By Ben Kramer-Miller


My readers are well aware that I think the royalty/streaming model is an excellent one that deserves a place in every portfolio.  Its primary appeal is that it is a lower-risk alternative to mining companies as a way to get exposure to cash-flow that is leveraged to precious metals prices.  I’ve been putting together research on Silver Wheaton, which is probably the cheapest of the major royalty/streaming companies with unparalleled exposure to world-class assets owned by major mining companies.

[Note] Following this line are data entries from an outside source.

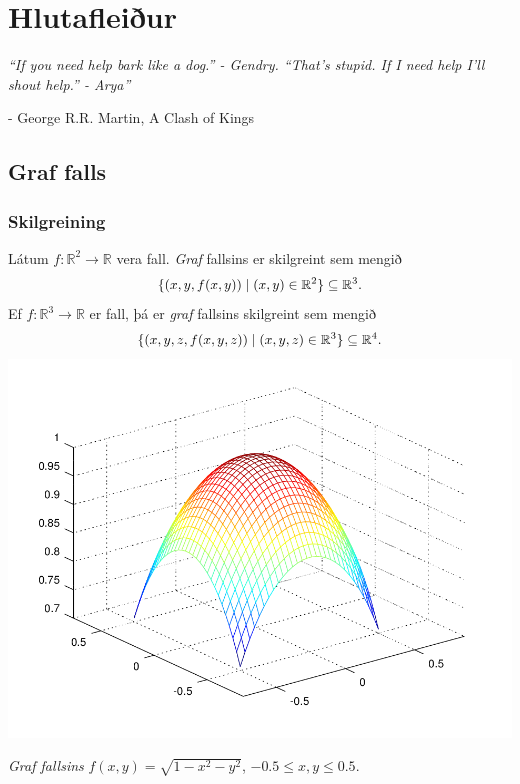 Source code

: \documentclass[a4paper,10pt,icelandic]{sphinxmanual}
\begin{document}
\chapter{Hlutafleiður}
\label{Kafli2::doc}\label{Kafli2:hlutafleiur}
\emph{“If you need help bark like a dog.'' - Gendry. ``That's stupid. If I need help I'll shout help.'' - Arya”}

- George R.R. Martin, A Clash of Kings


\section{Graf falls}
\label{Kafli2:graf-falls}

\subsection{Skilgreining}
\label{Kafli2:skilgreining}\label{Kafli2:index-0}
Látum \(f:{\mathbb  R}^2\rightarrow {\mathbb  R}\) vera fall. \emph{Graf}
fallsins er skilgreint sem mengið
\begin{gather}
\begin{split}\displaystyle \{(x,y,f(x,y))\mid (x,y)\in{\mathbb  R}^2\}\subseteq {\mathbb  R}^3.\end{split}\notag
\end{gather}
Ef \(f:{\mathbb  R}^3\rightarrow {\mathbb  R}\) er fall, þá er
\emph{graf} fallsins skilgreint sem mengið
\begin{gather}
\begin{split}\displaystyle \{(x,y,z,f(x,y,z))\mid (x,y,z)\in{\mathbb  R}^3\}\subseteq {\mathbb  R}^4.\end{split}\notag
\end{gather}
{\hfill\includegraphics[width=0.600\linewidth]{surface.png}\hfill}

\emph{Graf fallsins} \(f(x,y) = \sqrt{1-x^2-y^2}\), \(-0.5\leq x,y\leq 0.5\).
\end{document}
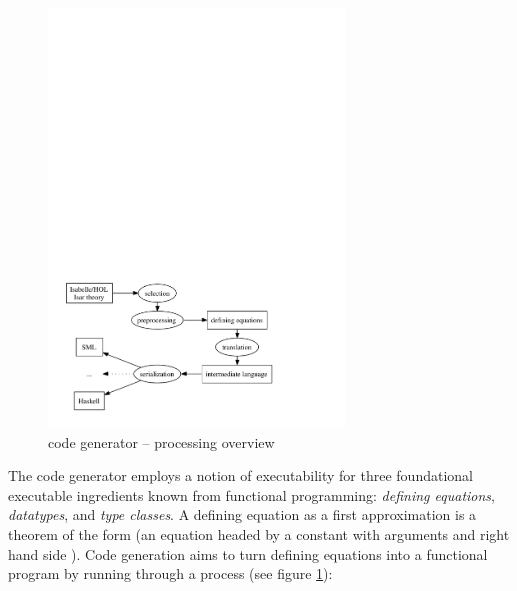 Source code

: \begin{isabellebody}
\begin{isamarkuptext}
\end{isamarkuptext}%
\isamarkuptrue%
%
\isamarkuptrue%
%
\begin{isamarkuptext}%
\begin{figure}[h]
  \centering
  \includegraphics[width=0.7\textwidth]{codegen_process}
  \caption{code generator -- processing overview}
  \label{fig:process}
  \end{figure}

  The code generator employs a notion of executability
  for three foundational executable ingredients known
  from functional programming:
  \emph{defining equations}, \emph{datatypes}, and
  \emph{type classes}. A defining equation as a first approximation
  is a theorem of the form 
  (an equation headed by a constant  with arguments
   and right hand side ).
  Code generation aims to turn defining equations
  into a functional program by running through
  a process (see figure \ref{fig:process}):

  \begin{itemize}


\end{itemize}
\end{isamarkuptext}
\end{isabellebody}
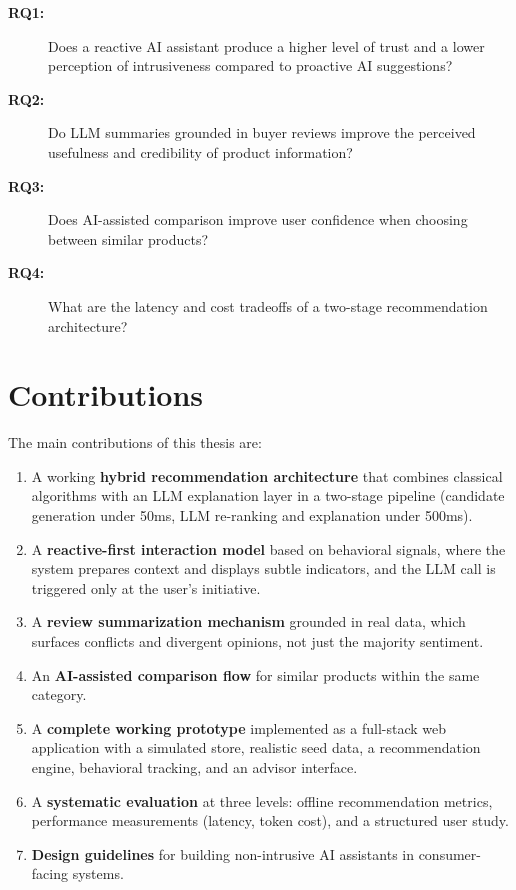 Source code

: \begin{description}
  \item[\textbf{RQ1:}] Does a reactive AI assistant produce a higher level of trust and a lower perception of intrusiveness compared to proactive AI suggestions?

  \item[\textbf{RQ2:}] Do LLM summaries grounded in buyer reviews improve the perceived usefulness and credibility of product information?

  \item[\textbf{RQ3:}] Does AI-assisted comparison improve user confidence when choosing between similar products?

  \item[\textbf{RQ4:}] What are the latency and cost tradeoffs of a two-stage recommendation architecture?
\end{description}


\section{Contributions}
\label{sec:intro-contributions}

\par The main contributions of this thesis are:

\begin{enumerate}
  \item A working \textbf{hybrid recommendation architecture} that combines classical algorithms with an LLM explanation layer in a two-stage pipeline (candidate generation under 50ms, LLM re-ranking and explanation under 500ms).

  \item A \textbf{reactive-first interaction model} based on behavioral signals, where the system prepares context and displays subtle indicators, and the LLM call is triggered only at the user's initiative.

  \item A \textbf{review summarization mechanism} grounded in real data, which surfaces conflicts and divergent opinions, not just the majority sentiment.

  \item An \textbf{AI-assisted comparison flow} for similar products within the same category.

  \item A \textbf{complete working prototype} implemented as a full-stack web application with a simulated store, realistic seed data, a recommendation engine, behavioral tracking, and an advisor interface.

  \item A \textbf{systematic evaluation} at three levels: offline recommendation metrics, performance measurements (latency, token cost), and a structured user study.

  \item \textbf{Design guidelines} for building non-intrusive AI assistants in consumer-facing systems.
\end{enumerate}


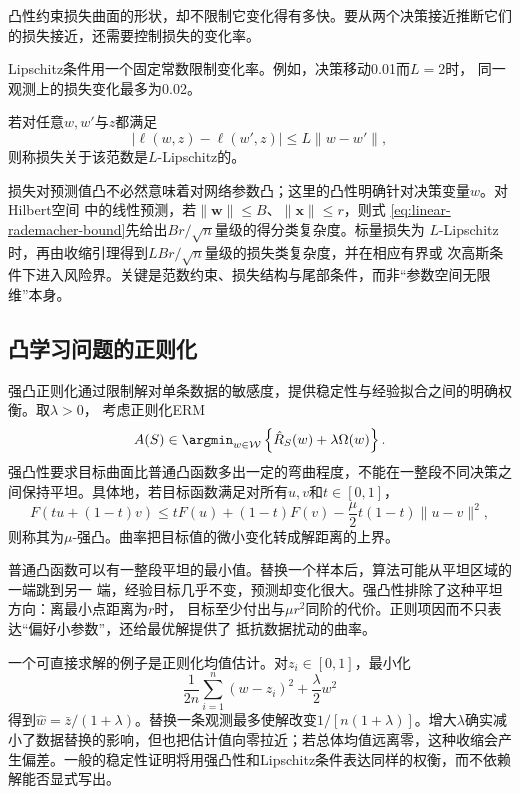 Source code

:凸性约束损失曲面的形状，却不限制它变化得有多快。要从两个决策接近推断它们的损失接近，还需要控制损失的变化率。

Lipschitz条件用一个固定常数限制变化率。例如，决策移动0.01而$L=2$时，
同一观测上的损失变化最多为0.02。

\begin{definition}[Lipschitz损失]
\label{def:lipschitz-loss}
若对任意$w,w'$与$z$都满足
\begin{equation}
 |\ell(w,z)-\ell(w',z)|\leq L\|w-w'\|,
 \label{eq:lipschitz-loss}
\end{equation}
则称损失关于该范数是$L$-Lipschitz的。
\end{definition}

损失对预测值凸不必然意味着对网络参数凸；这里的凸性明确针对决策变量$w$。对Hilbert空间
中的线性预测，若$\|\bm w\|\leq B$、$\|\bm x\|\leq r$，则式
\eqref{eq:linear-rademacher-bound}先给出$Br/\sqrt n$量级的得分类复杂度。标量损失为
$L$-Lipschitz时，再由收缩引理得到$LBr/\sqrt n$量级的损失类复杂度，并在相应有界或
次高斯条件下进入风险界。关键是范数约束、损失结构与尾部条件，而非“参数空间无限维”本身。

\subsection{凸学习问题的正则化}

强凸正则化通过限制解对单条数据的敏感度，提供稳定性与经验拟合之间的明确权衡。取$\lambda>0$，
考虑正则化ERM
\begin{equation}
 A(S)\in\argmin_{w\in\mathcal W}
 \left\{\hat R_S(w)+\lambda\Omega(w)\right\}.
 \label{eq:regularized-erm}
\end{equation}
强凸性要求目标曲面比普通凸函数多出一定的弯曲程度，不能在一整段不同决策之间保持平坦。具体地，若目标函数满足对所有$u,v$和$t\in[0,1]$，
\begin{equation}
 F(tu+(1-t)v)\leq tF(u)+(1-t)F(v)
 -\frac\mu2t(1-t)\|u-v\|^2,
 \label{eq:strong-convexity}
\end{equation}
则称其为$\mu$-强凸。曲率把目标值的微小变化转成解距离的上界。

普通凸函数可以有一整段平坦的最小值。替换一个样本后，算法可能从平坦区域的一端跳到另一
端，经验目标几乎不变，预测却变化很大。强凸性排除了这种平坦方向：离最小点距离为$r$时，
目标至少付出与$\mu r^2$同阶的代价。正则项因而不只表达“偏好小参数”，还给最优解提供了
抵抗数据扰动的曲率。

一个可直接求解的例子是正则化均值估计。对$z_i\in[0,1]$，最小化
\[
 \frac1{2n}\sum_{i=1}^n(w-z_i)^2+\frac\lambda2w^2
\]
得到$\hat w=\bar z/(1+\lambda)$。替换一条观测最多使解改变$1/[n(1+\lambda)]$。增大$\lambda$确实减小了数据替换的影响，但也把估计值向零拉近；若总体均值远离零，这种收缩会产生偏差。一般的稳定性证明将用强凸性和Lipschitz条件表达同样的权衡，而不依赖解能否显式写出。

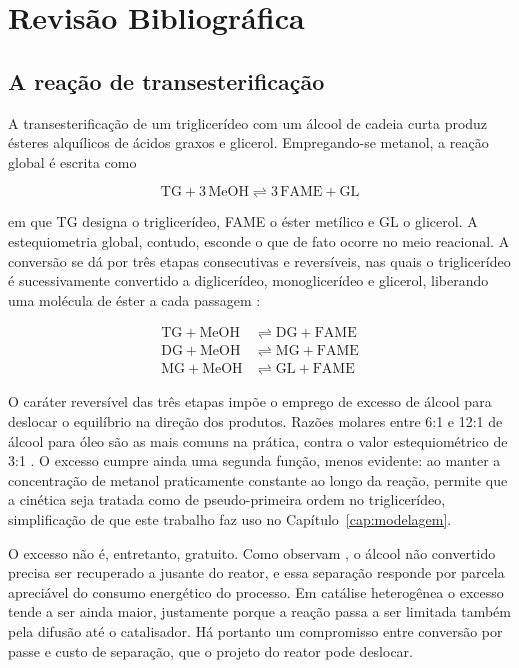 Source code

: \chapter{Revisão Bibliográfica}
\label{cap:revisao}

\section{A reação de transesterificação}

A transesterificação de um triglicerídeo com um álcool de cadeia curta produz
ésteres alquílicos de ácidos graxos e glicerol. Empregando-se metanol, a reação
global é escrita como

\begin{equation}
\mathrm{TG} + 3\,\mathrm{MeOH} \rightleftharpoons 3\,\mathrm{FAME} + \mathrm{GL}
\label{eq:global}
\end{equation}

\noindent
em que TG designa o triglicerídeo, FAME o éster metílico e GL o glicerol. A
estequiometria global, contudo, esconde o que de fato ocorre no meio reacional.
A conversão se dá por três etapas consecutivas e reversíveis, nas quais o
triglicerídeo é sucessivamente convertido a diglicerídeo, monoglicerídeo e
glicerol, liberando uma molécula de éster a cada passagem
\parencite{Noureddini1997}:

\begin{align}
\mathrm{TG}  + \mathrm{MeOH} &\rightleftharpoons \mathrm{DG} + \mathrm{FAME} \label{eq:etapa1}\\
\mathrm{DG}  + \mathrm{MeOH} &\rightleftharpoons \mathrm{MG} + \mathrm{FAME} \label{eq:etapa2}\\
\mathrm{MG}  + \mathrm{MeOH} &\rightleftharpoons \mathrm{GL} + \mathrm{FAME} \label{eq:etapa3}
\end{align}

O caráter reversível das três etapas impõe o emprego de excesso de álcool para
deslocar o equilíbrio na direção dos produtos. Razões molares entre
\num{6}:\num{1} e \num{12}:\num{1} de álcool para óleo são as mais comuns na
prática, contra o valor estequiométrico de \num{3}:\num{1}
\parencite{Freedman1986}. O excesso cumpre ainda uma segunda função, menos evidente:
ao manter a concentração de metanol praticamente constante ao longo da reação,
permite que a cinética seja tratada como de pseudo-primeira ordem no
triglicerídeo, simplificação de que este trabalho faz uso no
Capítulo~\ref{cap:modelagem}.

O excesso não é, entretanto, gratuito. Como observam \textcite{Allain2016}, o
álcool não convertido precisa ser recuperado a jusante do reator, e essa
separação responde por parcela apreciável do consumo energético do processo.
Em catálise heterogênea o excesso tende a ser ainda maior, justamente porque a
reação passa a ser limitada também pela difusão até o catalisador. Há portanto
um compromisso entre conversão por passe e custo de separação, que o projeto do
reator pode deslocar.

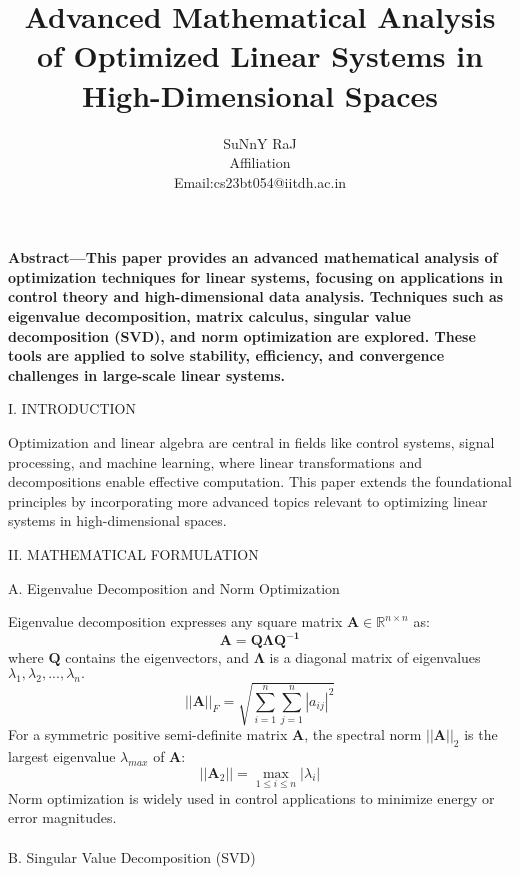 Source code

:\documentclass{article}
\title{\textbf{Advanced Mathematical Analysis of Optimized
	Linear Systems in High-Dimensional Spaces}}
\author{SuNnY RaJ \\ Affiliation \\ Email:cs23bt054@iitdh.ac.in}
\date{}
\begin{document}
	
	\maketitle  %
	
	\begin{multicols}{2}
		\textbf{Abstract—This paper provides an advanced mathematical
			analysis of optimization techniques for linear systems, focusing on
			applications in control theory and high-dimensional data analysis.
			Techniques such as eigenvalue decomposition, matrix calculus,
			singular value decomposition (SVD), and norm optimization are
			explored. These tools are applied to solve stability, efficiency, and
			convergence challenges in large-scale linear systems.}
			\begin{center}
				I. INTRODUCTION
			\end{center}
			
			
			Optimization and linear algebra are central in fields like control systems, signal processing, and machine learning, where
			linear transformations and decompositions enable effective
			computation. This paper extends the foundational principles
			by incorporating more advanced topics relevant to optimizing
			linear systems in high-dimensional spaces.
			\begin{center}
				II. MATHEMATICAL FORMULATION 
			\end{center}
			A. Eigenvalue Decomposition and Norm Optimization
			
			Eigenvalue decomposition expresses any square matrix \(\mathbf{A} \in \mathbb{R}^{n\times n} \) as:
			\begin{equation}
					\mathbf{A=Q\Lambda Q^{-1}}
			\end{equation}
			where $\mathbf{Q}$ contains the eigenvectors, and $\mathbf{\Lambda}$ is a diagonal matrix
			of eigenvalues \(\lambda_{1},\lambda_{2}, . . . , \lambda_{n}. \)
			\begin{equation}
				||\mathbf{A}||_{F}=\sqrt{\sum_{i=1}^n \sum_{j=1}^n |a_{ij}|^2}
			\end{equation}
			For a symmetric positive semi-definite matrix $\mathbf{A}$, the spectral
			norm $||\mathbf{A}||_{2}$ is the largest eigenvalue $\lambda_{max}$ of $\mathbf{A}$:
			\begin{equation}
				||\mathbf{A}_{2}||=\max_{1\leq i \leq n}|\lambda_{i}|
			\end{equation}
			Norm optimization is widely used in control applications to
			minimize energy or error magnitudes.\\ \\
			B. Singular Value Decomposition (SVD)
			

\end{multicols}
\end{document}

I promise you that part 4 is coming, but I wanted to take a break to write about another company in the space that I like, namely Royal Gold, Inc (NASDAQ:RGLD).  My readers might recall that I first recommended this stock in the low $40’s back in 2013 as the company’s largest stream–a gold stream on Thompson Creek’s Mt. Milligan Project–was about to start generating cash-flow.  Investors were discounting the stock as they were concerned that Royal Gold’s portfolio lacked diversity given the extent to which Mt. Milligan would contribute to the its cash-flow.  I argued that the lack of diversification risk was priced in, and I reiterated this in a royalty-by-royalty breakdown of Royal Gold’s portfolio towards the beginning of 2014.

2014 turned out to be an excellent year for Royal Gold shareholders despite a tepid gold market and weakness amongst the miners.  In fact, in February  of this year the stock was trading around $70/share despite a flat gold price and no major developments in Royal Gold’s portfolio.

What’s going on with Mt. Milligan and Thompson Creek, and how does it impact Royal Gold?

This led me to rescind my enthusiasm for the stock in February: while I was still bullish long-term and not selling my position, I wasn’t a buyer either.  Not only were there no major fundamental improvements to Royal Gold’s portfolio, but it seemed as if the Mt. Milligan risk that had concerned investors in the past was escalating, at least on the surface, since Thompson Creek has been having problems.

Thompson Creek had been forced to shut down its two molybdenum mines due to low prices, and its revenues from Mt. Milligan were sliding on the back of lower copper price (the mine’s primary product).  The stock is also trading as if there is something very wrong with the company, even if Mt. Milligan is a mine with relatively low operating costs.

Now investors who are concerned that Mt. Milligan might shut down (hitting Royal Gold’s largest cash-flow stream) should relax, as this risk is (1) minimal given that this is one of the lowest cost copper/gold mines in the world that has additionally benefited from the weak Canadian Dollar, and (2) largely overstated given that the streaming agreement is in effect even if Thompson Creek doesn’t own the mine (in other words if the company’s creditors were to come to own it through a bankruptcy restructuring).  Net of gold by-products Mt. Milligan is producing copper at $0.48/lb. on an operating basis (probably lower now with CAD weakness and energy-input costs declining) and at ~$1.50/lb. including 2015 capital cost expectations making it a cash-flowing asset.  The company’s problems subsist predominantly with its debt obligations and the fact that care and maintenance at its molybdenum mines has exceeded expectations while revenue from these operations has been lower than expected.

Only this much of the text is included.